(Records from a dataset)
======
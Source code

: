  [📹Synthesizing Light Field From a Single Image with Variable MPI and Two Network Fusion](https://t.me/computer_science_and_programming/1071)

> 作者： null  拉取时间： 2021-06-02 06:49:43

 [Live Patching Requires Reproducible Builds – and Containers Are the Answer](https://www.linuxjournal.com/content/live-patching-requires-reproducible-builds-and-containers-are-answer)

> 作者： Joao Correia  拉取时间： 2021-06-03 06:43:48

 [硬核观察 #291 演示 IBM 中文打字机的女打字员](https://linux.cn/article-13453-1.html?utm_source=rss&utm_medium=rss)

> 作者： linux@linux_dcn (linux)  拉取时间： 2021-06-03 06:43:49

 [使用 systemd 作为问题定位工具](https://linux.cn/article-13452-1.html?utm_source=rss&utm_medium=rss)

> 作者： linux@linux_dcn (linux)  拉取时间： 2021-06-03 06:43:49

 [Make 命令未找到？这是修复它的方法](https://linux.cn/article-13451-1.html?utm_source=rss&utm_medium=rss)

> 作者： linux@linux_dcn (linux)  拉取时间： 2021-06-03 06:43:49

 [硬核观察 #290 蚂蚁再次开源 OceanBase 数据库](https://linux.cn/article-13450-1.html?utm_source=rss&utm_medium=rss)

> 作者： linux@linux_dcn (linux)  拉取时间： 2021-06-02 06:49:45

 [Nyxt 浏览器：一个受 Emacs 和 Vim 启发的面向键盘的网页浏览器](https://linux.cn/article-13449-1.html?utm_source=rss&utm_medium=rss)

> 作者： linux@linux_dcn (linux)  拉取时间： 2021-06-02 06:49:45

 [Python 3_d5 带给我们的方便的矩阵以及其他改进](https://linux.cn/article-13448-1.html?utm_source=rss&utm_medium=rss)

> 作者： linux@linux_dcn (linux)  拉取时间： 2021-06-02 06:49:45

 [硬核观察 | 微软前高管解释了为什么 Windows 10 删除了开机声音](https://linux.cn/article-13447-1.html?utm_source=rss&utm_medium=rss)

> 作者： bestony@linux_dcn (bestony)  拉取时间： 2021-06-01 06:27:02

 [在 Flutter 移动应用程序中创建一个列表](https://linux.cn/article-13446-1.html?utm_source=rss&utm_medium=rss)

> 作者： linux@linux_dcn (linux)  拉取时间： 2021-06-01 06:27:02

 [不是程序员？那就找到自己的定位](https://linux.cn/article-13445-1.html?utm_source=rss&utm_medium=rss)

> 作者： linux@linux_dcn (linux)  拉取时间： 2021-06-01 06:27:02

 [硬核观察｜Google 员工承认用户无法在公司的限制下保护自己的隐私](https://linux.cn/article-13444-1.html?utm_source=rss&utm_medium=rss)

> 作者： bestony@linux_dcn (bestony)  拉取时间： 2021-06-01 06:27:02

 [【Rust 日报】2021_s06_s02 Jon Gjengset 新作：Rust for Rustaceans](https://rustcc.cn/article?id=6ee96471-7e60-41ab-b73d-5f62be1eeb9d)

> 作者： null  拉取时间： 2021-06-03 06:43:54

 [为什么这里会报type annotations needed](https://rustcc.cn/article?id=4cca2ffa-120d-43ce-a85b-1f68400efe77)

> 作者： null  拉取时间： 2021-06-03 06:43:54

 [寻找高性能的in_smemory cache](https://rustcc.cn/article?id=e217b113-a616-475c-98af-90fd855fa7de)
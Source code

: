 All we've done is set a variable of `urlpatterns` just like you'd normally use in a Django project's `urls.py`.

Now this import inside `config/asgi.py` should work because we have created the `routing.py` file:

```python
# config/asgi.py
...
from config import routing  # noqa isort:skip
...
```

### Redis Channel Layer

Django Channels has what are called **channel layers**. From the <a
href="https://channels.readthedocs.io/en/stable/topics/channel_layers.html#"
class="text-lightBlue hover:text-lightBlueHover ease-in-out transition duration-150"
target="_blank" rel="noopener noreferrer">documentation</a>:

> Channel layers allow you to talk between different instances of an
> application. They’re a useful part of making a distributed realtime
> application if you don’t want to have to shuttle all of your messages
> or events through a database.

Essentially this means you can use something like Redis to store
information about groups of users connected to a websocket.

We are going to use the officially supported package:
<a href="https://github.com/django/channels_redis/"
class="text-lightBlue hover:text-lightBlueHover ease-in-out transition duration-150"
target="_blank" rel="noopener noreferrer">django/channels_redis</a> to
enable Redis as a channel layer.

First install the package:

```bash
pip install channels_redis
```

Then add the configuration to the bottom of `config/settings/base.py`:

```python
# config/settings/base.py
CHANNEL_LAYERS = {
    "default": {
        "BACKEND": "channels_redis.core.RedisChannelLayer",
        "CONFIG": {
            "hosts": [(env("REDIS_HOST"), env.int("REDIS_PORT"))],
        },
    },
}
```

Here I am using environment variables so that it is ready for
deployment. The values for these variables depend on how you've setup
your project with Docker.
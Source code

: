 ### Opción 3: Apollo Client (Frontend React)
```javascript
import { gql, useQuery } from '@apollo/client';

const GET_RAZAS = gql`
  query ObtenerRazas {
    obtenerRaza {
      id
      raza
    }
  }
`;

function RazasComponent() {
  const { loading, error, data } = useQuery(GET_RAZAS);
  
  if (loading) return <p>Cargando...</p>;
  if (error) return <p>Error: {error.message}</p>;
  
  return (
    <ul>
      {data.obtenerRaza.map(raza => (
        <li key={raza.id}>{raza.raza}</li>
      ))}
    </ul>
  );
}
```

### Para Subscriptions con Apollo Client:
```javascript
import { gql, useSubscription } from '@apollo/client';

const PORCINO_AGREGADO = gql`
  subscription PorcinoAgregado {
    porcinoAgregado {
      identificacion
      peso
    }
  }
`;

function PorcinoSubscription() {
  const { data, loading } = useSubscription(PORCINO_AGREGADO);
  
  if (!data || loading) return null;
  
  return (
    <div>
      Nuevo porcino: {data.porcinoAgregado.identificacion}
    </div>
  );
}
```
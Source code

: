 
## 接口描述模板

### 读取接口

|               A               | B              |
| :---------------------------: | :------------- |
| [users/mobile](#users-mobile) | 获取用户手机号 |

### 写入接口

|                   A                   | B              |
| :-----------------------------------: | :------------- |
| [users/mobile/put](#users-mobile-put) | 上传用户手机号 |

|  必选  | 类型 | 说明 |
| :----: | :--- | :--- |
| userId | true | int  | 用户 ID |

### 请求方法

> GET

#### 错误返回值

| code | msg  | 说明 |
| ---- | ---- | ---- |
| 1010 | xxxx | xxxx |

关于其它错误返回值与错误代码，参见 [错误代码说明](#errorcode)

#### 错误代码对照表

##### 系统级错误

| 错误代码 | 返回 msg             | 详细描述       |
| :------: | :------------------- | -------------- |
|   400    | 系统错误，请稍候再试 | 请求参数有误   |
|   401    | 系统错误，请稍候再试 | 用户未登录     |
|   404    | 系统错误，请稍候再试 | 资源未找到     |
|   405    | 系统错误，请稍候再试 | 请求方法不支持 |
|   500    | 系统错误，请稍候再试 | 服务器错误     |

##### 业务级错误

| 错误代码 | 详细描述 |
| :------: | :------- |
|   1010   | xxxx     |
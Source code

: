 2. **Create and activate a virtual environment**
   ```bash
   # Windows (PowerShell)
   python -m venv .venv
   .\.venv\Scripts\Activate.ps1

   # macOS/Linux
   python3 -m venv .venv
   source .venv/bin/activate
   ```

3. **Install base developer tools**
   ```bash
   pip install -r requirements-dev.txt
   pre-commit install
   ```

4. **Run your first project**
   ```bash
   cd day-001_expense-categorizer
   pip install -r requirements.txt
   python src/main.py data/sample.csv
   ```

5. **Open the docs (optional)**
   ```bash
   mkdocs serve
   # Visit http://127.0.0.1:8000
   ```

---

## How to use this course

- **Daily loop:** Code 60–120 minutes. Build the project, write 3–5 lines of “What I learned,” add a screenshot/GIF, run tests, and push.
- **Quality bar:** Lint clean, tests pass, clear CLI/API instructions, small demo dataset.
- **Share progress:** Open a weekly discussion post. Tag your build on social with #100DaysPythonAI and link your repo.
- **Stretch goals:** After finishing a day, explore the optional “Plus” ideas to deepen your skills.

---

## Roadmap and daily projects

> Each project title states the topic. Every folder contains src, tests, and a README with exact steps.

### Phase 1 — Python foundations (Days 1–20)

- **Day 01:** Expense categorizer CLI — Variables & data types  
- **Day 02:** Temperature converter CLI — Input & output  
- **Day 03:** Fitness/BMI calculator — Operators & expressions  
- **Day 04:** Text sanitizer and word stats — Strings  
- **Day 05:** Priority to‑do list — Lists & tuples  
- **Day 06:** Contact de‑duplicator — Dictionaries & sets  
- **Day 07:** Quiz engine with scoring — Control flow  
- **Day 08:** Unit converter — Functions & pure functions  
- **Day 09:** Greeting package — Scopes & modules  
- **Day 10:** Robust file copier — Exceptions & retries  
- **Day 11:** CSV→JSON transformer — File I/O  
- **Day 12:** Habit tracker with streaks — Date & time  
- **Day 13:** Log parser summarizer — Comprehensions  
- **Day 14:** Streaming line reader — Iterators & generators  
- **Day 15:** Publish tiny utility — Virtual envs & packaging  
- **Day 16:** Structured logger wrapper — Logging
======
* _WHAT TO DO_
Stopping at the line containing "拉取时间： 2021-06-03 06:43:48", please repeat exactly every line from the very start of the entries, that line included, and nothing more.

* _EXERCISE RESULT_
Source code

:  [📹Synthesizing Light Field From a Single Image with Variable MPI and Two Network Fusion](https://t.me/computer_science_and_programming/1071)

> 作者： null  拉取时间： 2021-06-02 06:49:43

 [Live Patching Requires Reproducible Builds – and Containers Are the Answer](https://www.linuxjournal.com/content/live-patching-requires-reproducible-builds-and-containers-are-answer)

> 作者： Joao Correia  拉取时间： 2021-06-03 06:43:48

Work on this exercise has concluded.